» The problem
Return every line below exactly, without dropping any.

» Given entries
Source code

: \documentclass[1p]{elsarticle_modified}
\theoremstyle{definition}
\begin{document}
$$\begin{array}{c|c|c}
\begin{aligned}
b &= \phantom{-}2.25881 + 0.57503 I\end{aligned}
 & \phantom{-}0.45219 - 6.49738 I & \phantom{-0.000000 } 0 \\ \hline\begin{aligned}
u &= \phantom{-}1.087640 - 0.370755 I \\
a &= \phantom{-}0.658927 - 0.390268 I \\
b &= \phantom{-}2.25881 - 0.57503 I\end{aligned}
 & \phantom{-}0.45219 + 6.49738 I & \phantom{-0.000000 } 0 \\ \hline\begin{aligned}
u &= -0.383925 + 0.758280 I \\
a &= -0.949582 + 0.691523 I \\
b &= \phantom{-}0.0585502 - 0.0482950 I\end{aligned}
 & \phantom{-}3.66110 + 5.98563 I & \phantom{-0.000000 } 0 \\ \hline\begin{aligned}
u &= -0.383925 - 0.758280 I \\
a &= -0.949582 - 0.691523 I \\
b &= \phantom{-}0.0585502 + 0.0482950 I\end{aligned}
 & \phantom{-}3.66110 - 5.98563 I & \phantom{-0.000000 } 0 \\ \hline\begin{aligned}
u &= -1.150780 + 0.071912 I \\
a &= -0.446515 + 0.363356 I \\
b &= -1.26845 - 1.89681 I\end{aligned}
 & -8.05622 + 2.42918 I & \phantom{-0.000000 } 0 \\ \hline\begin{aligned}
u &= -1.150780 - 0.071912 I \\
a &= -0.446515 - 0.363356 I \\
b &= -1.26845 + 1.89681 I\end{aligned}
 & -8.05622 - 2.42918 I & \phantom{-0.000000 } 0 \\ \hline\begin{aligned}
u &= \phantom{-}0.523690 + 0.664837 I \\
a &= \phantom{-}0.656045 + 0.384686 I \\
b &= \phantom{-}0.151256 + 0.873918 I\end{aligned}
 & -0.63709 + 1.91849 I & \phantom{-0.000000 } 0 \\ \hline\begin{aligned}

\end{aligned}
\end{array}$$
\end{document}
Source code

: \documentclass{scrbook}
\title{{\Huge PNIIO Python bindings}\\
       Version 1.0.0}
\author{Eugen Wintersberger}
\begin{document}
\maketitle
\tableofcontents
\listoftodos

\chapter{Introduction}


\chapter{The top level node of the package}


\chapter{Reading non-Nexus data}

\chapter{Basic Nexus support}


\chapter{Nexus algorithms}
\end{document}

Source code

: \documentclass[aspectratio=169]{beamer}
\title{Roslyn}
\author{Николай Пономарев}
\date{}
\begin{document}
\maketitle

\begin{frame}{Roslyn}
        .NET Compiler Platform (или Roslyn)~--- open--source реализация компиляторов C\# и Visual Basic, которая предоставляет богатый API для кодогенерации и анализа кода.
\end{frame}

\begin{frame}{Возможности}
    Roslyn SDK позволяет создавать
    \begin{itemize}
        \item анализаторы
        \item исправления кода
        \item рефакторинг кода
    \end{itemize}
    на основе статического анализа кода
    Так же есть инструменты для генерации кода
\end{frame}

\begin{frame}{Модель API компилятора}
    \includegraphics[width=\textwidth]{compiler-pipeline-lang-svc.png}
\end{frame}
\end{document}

» Expected output
Source code

: \documentclass[1p]{elsarticle_modified}
\theoremstyle{definition}
\begin{document}
$$\begin{array}{c|c|c}
\begin{aligned}
b &= \phantom{-}2.25881 + 0.57503 I\end{aligned}
 & \phantom{-}0.45219 - 6.49738 I & \phantom{-0.000000 } 0 \\ \hline\begin{aligned}
u &= \phantom{-}1.087640 - 0.370755 I \\
a &= \phantom{-}0.658927 - 0.390268 I \\
b &= \phantom{-}2.25881 - 0.57503 I\end{aligned}
 & \phantom{-}0.45219 + 6.49738 I & \phantom{-0.000000 } 0 \\ \hline\begin{aligned}
u &= -0.383925 + 0.758280 I \\
a &= -0.949582 + 0.691523 I \\
b &= \phantom{-}0.0585502 - 0.0482950 I\end{aligned}
 & \phantom{-}3.66110 + 5.98563 I & \phantom{-0.000000 } 0 \\ \hline\begin{aligned}
u &= -0.383925 - 0.758280 I \\
a &= -0.949582 - 0.691523 I \\
b &= \phantom{-}0.0585502 + 0.0482950 I\end{aligned}
 & \phantom{-}3.66110 - 5.98563 I & \phantom{-0.000000 } 0 \\ \hline\begin{aligned}
u &= -1.150780 + 0.071912 I \\
a &= -0.446515 + 0.363356 I \\
b &= -1.26845 - 1.89681 I\end{aligned}
 & -8.05622 + 2.42918 I & \phantom{-0.000000 } 0 \\ \hline\begin{aligned}
u &= -1.150780 - 0.071912 I \\
a &= -0.446515 - 0.363356 I \\
b &= -1.26845 + 1.89681 I\end{aligned}
 & -8.05622 - 2.42918 I & \phantom{-0.000000 } 0 \\ \hline\begin{aligned}
u &= \phantom{-}0.523690 + 0.664837 I \\
a &= \phantom{-}0.656045 + 0.384686 I \\
b &= \phantom{-}0.151256 + 0.873918 I\end{aligned}
 & -0.63709 + 1.91849 I & \phantom{-0.000000 } 0 \\ \hline\begin{aligned}

\end{aligned}
\end{array}$$
\end{document}
Source code

: \documentclass{scrbook}
\title{{\Huge PNIIO Python bindings}\\
       Version 1.0.0}
\author{Eugen Wintersberger}
\begin{document}
\maketitle
\tableofcontents
\listoftodos

\chapter{Introduction}


\chapter{The top level node of the package}


\chapter{Reading non-Nexus data}

\chapter{Basic Nexus support}


\chapter{Nexus algorithms}
\end{document}

Source code

: \documentclass[aspectratio=169]{beamer}
\title{Roslyn}
\author{Николай Пономарев}
\date{}
\begin{document}
\maketitle

\begin{frame}{Roslyn}
        .NET Compiler Platform (или Roslyn)~--- open--source реализация компиляторов C\# и Visual Basic, которая предоставляет богатый API для кодогенерации и анализа кода.
\end{frame}

\begin{frame}{Возможности}
    Roslyn SDK позволяет создавать
    \begin{itemize}
        \item анализаторы
        \item исправления кода
        \item рефакторинг кода
    \end{itemize}
    на основе статического анализа кода
    Так же есть инструменты для генерации кода
\end{frame}

\begin{frame}{Модель API компилятора}
    \includegraphics[width=\textwidth]{compiler-pipeline-lang-svc.png}
\end{frame}
\end{document}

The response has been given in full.